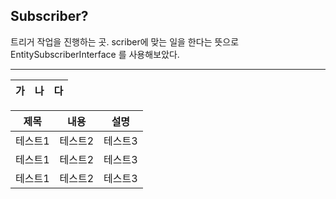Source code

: ## Subscriber?
트리거 작업을 진행하는 곳.
scriber에 맞는 일을 한다는 뜻으로 EntitySubscriberInterface 를 사용해보았다.

---
|가|나|다
|-----|-----|-----|



|제목|내용|설명|
|------|---|---|
|테스트1|테스트2|테스트3|
|테스트1|테스트2|테스트3|
|테스트1|테스트2|테스트3|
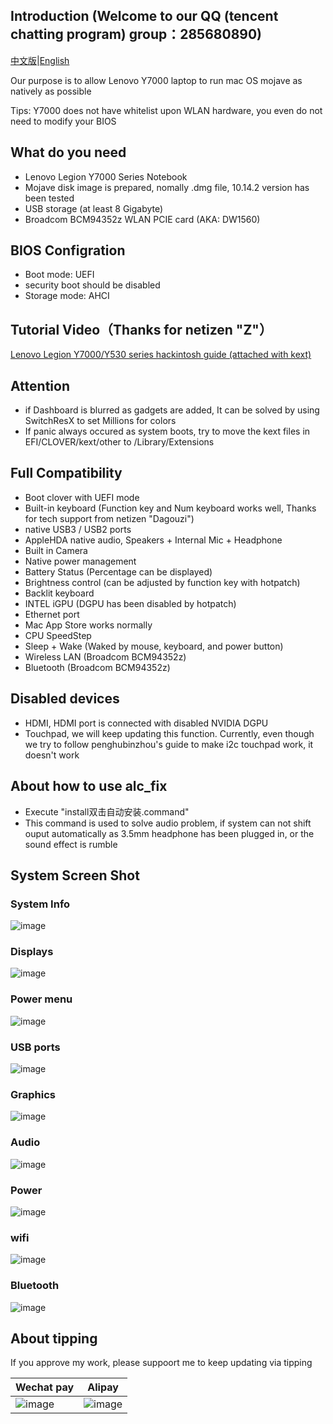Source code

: ## Introduction (Welcome to our QQ (tencent chatting program) group：285680890)

[中文版](https://github.com/xiaoMGitHub/Lenovo_Y7000-Y530_Hackintosh/blob/master/README.md)|[English](https://github.com/xiaoMGitHub/Lenovo_Y7000-Y530_Hackintosh/blob/master/README-en.md)

Our purpose is to allow Lenovo Y7000 laptop to run mac OS mojave as natively as possible

Tips: Y7000 does not have whitelist upon WLAN hardware, you even do not need to modify your BIOS

## What do you need
- Lenovo Legion Y7000 Series Notebook
- Mojave disk image is prepared, nomally .dmg file, 10.14.2 version has been tested
- USB storage (at least 8 Gigabyte)
- Broadcom BCM94352z WLAN PCIE card (AKA: DW1560)

## BIOS Configration
- Boot mode: UEFI
- security boot should be disabled
- Storage mode: AHCI

## Tutorial Video（Thanks for netizen "Z"）
[Lenovo Legion Y7000/Y530 series hackintosh guide (attached with kext)](https://www.bilibili.com/video/av42366930)

## Attention
- if Dashboard is blurred as gadgets are added, It can be solved by using SwitchResX to set Millions for colors
- If panic always occured as system boots, try to move the kext files in EFI/CLOVER/kext/other to /Library/Extensions 

## Full Compatibility
- Boot clover with UEFI mode
- Built-in keyboard (Function key and Num keyboard works well, Thanks for tech support from netizen "Dagouzi")
- native USB3 / USB2 ports 
- AppleHDA native audio, Speakers + Internal Mic + Headphone
- Built in Camera
- Native power management
- Battery Status (Percentage can be displayed)
- Brightness control (can be adjusted by function key with hotpatch)
- Backlit keyboard
- INTEL iGPU (DGPU has been disabled by hotpatch)
- Ethernet port
- Mac App Store works normally
- CPU SpeedStep
- Sleep + Wake (Waked by mouse, keyboard, and power button)
- Wireless LAN (Broadcom BCM94352z)
- Bluetooth (Broadcom BCM94352z)

## Disabled devices
- HDMI, HDMI port is connected with disabled NVIDIA DGPU
- Touchpad, we will keep updating this function. Currently, even though we try to follow penghubinzhou's guide to make i2c touchpad work, it doesn't work

## About how to use alc_fix
- Execute "install双击自动安装.command"
- This command is used to solve audio problem, if system can not shift ouput automatically as 3.5mm headphone has been plugged in, or the sound effect is rumble

## System Screen Shot
### System Info
![image](https://github.com/xiaoMGitHub/Lenovo_Y7000-Y530_Hackintosh/blob/master/screenshot/%E6%A6%82%E8%A7%88.png)
### Displays
![image](https://github.com/xiaoMGitHub/Lenovo_Y7000-Y530_Hackintosh/blob/master/screenshot/%E5%86%85%E5%BB%BA%E6%98%BE%E7%A4%BA%E5%99%A8.png)
### Power menu
![image](https://github.com/xiaoMGitHub/Lenovo_Y7000-Y530_Hackintosh/blob/master/screenshot/%E7%94%B5%E6%BA%90%E8%8F%9C%E5%8D%95.png)
### USB ports
![image](https://github.com/xiaoMGitHub/Lenovo_Y7000-Y530_Hackintosh/blob/master/screenshot/USB.png)
### Graphics
![image](https://github.com/xiaoMGitHub/Lenovo_Y7000-Y530_Hackintosh/blob/master/screenshot/%E6%98%BE%E5%8D%A1.png)
### Audio
![image](https://github.com/xiaoMGitHub/Lenovo_Y7000-Y530_Hackintosh/blob/master/screenshot/%E5%A3%B0%E5%8D%A1.png)
### Power
![image](https://github.com/xiaoMGitHub/Lenovo_Y7000-Y530_Hackintosh/blob/master/screenshot/%E7%94%B5%E6%BA%90.png)
### wifi
![image](https://github.com/xiaoMGitHub/Lenovo_Y7000-Y530_Hackintosh/blob/master/screenshot/wifi.png)
### Bluetooth
![image](https://github.com/xiaoMGitHub/Lenovo_Y7000-Y530_Hackintosh/blob/master/screenshot/%E8%93%9D%E7%89%99.png)

## About tipping

If you approve my work, please suppoort me to keep updating via tipping

| Wechat pay                                                       | Alipay                                               |
| ---------------------------------------------------------- | ---------------------------------------------------- |
| ![image](https://github.com/xiaoMGitHub/Lenovo_Y7000-Y530_Hackintosh/blob/master/screenshot/%E5%BE%AE%E4%BF%A1160.jpg) | ![image](https://github.com/xiaoMGitHub/Lenovo_Y7000-Y530_Hackintosh/blob/master/screenshot/%E6%94%AF%E4%BB%98%E5%AE%9D160.jpg) |


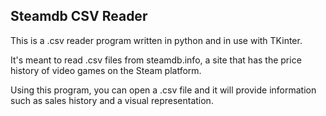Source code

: ## Steamdb CSV Reader

This is a .csv reader program written in python and in use with TKinter.

It's meant to read .csv files from steamdb.info, a site that has the price history of video games on the Steam platform.

Using this program, you can open a .csv file and it will provide information such as sales history and a visual representation.
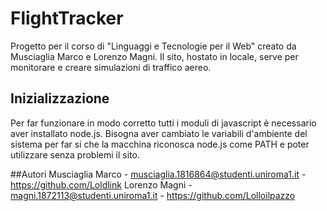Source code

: # FlightTracker
Progetto per il corso di "Linguaggi e Tecnologie per il Web" creato da Musciaglia Marco e Lorenzo Magni.
Il sito, hostato in locale, serve per monitorare e creare simulazioni di traffico aereo.

## Inizializzazione
Per far funzionare in modo corretto tutti i moduli di javascript è necessario aver installato node.js.
Bisogna aver cambiato le variabili d'ambiente del sistema per far si che la macchina riconosca node.js come PATH e poter utilizzare senza problemi il sito.

##Autori
Musciaglia Marco - musciaglia.1816864@studenti.uniroma1.it - https://github.com/Loldlink
Lorenzo Magni - magni.1872113@studenti.uniroma1.it - https://github.com/Lolloilpazzo
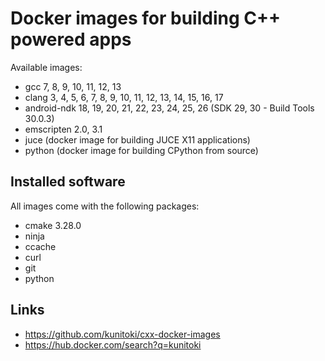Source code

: # Docker images for building C++ powered apps

Available images:
- gcc 7, 8, 9, 10, 11, 12, 13
- clang 3, 4, 5, 6, 7, 8, 9, 10, 11, 12, 13, 14, 15, 16, 17
- android-ndk 18, 19, 20, 21, 22, 23, 24, 25, 26 (SDK 29, 30 - Build Tools 30.0.3)
- emscripten 2.0, 3.1
- juce (docker image for building JUCE X11 applications)
- python (docker image for building CPython from source)

## Installed software
All images come with the following packages:
- cmake 3.28.0
- ninja
- ccache
- curl
- git
- python

## Links

- https://github.com/kunitoki/cxx-docker-images
- https://hub.docker.com/search?q=kunitoki
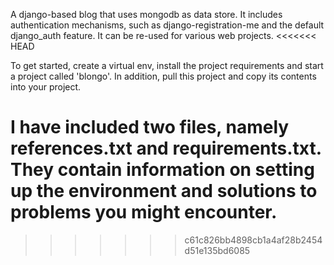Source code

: A django-based blog that uses mongodb as data store. It includes authentication mechanisms, such as django-registration-me and the default django_auth feature.  It can be re-used for various web projects.
<<<<<<< HEAD

To get started, create a virtual env, install the project requirements and start a project called 'blongo'. In addition, pull this project and  copy its contents into your project. 

I have included two files, namely references.txt and requirements.txt. They contain information on setting up the environment and solutions to problems you might encounter.
=======
>>>>>>> c61c826bb4898cb1a4af28b2454d51e135bd6085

About this exercise
Out of the data above, return each line where the word "Magni" can be found.

Written answer
Progetto per il corso di "Linguaggi e Tecnologie per il Web" creato da Musciaglia Marco e Lorenzo Magni.
Lorenzo Magni - magni.1872113@studenti.uniroma1.it - https://github.com/Lolloilpazzo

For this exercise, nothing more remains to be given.